**TASK TO COMPLETE:** Below are lines of data; restate word for word those running from the line containing "Create a fullstack" to the line containing "To achieve this", inclusive, and no others.

━━ EXERCISE DATA ━━

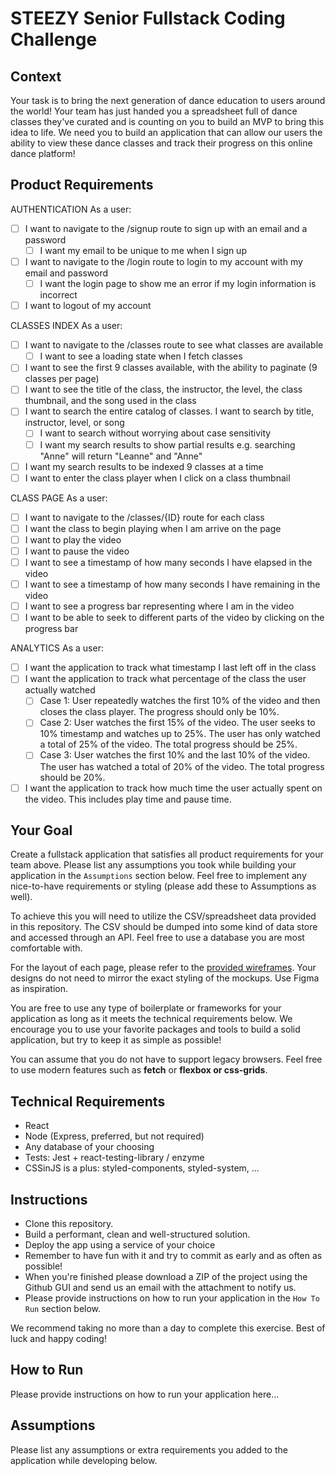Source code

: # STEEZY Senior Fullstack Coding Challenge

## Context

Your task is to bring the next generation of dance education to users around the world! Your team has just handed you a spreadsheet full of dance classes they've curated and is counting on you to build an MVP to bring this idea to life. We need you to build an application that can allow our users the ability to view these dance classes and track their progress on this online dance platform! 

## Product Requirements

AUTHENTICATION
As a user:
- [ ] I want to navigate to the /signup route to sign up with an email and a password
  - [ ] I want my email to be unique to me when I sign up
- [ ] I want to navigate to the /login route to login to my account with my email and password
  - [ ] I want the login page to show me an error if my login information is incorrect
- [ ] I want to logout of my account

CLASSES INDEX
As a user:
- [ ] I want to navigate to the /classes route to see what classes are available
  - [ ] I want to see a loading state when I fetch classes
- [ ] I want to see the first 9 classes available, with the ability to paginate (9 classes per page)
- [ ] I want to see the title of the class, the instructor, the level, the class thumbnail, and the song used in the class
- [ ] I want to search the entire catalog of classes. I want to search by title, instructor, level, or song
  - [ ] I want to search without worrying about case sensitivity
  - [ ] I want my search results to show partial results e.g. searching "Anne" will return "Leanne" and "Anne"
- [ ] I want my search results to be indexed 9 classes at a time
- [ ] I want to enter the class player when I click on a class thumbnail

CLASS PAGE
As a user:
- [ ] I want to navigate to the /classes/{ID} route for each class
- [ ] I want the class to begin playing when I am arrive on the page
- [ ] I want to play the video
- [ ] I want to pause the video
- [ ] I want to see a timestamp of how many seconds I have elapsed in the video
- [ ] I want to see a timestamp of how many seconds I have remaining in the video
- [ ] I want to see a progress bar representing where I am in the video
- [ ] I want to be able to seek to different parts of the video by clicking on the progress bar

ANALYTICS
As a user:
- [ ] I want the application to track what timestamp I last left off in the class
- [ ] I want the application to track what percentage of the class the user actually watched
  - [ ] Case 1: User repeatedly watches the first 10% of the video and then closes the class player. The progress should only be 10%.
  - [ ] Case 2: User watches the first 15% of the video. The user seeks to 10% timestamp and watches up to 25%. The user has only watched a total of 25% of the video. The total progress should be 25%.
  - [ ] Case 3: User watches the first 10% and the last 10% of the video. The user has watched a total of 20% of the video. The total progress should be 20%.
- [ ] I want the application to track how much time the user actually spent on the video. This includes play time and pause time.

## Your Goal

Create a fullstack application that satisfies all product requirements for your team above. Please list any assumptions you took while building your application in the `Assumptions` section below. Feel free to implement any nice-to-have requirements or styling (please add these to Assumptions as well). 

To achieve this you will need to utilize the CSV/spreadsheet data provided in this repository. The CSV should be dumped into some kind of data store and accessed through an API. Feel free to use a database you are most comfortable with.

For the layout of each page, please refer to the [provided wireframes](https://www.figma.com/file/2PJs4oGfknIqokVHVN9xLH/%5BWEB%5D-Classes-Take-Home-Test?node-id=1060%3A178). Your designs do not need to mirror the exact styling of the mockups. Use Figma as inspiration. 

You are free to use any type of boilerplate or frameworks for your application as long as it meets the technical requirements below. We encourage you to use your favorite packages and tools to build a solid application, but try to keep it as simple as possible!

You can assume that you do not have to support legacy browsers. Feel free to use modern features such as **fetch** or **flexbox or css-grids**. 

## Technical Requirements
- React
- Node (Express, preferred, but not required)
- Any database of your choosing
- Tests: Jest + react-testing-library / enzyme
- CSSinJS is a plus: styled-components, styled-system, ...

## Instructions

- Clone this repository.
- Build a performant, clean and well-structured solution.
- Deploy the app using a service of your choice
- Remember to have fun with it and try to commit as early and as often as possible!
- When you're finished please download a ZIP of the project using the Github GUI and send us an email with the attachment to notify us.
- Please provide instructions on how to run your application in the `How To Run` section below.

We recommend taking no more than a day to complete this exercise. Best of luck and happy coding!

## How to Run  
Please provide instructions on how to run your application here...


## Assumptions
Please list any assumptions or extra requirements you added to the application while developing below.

━━━

**EXERCISE RESPONSE:**
Create a fullstack application that satisfies all product requirements for your team above. Please list any assumptions you took while building your application in the `Assumptions` section below. Feel free to implement any nice-to-have requirements or styling (please add these to Assumptions as well). 

To achieve this you will need to utilize the CSV/spreadsheet data provided in this repository. The CSV should be dumped into some kind of data store and accessed through an API. Feel free to use a database you are most comfortable with.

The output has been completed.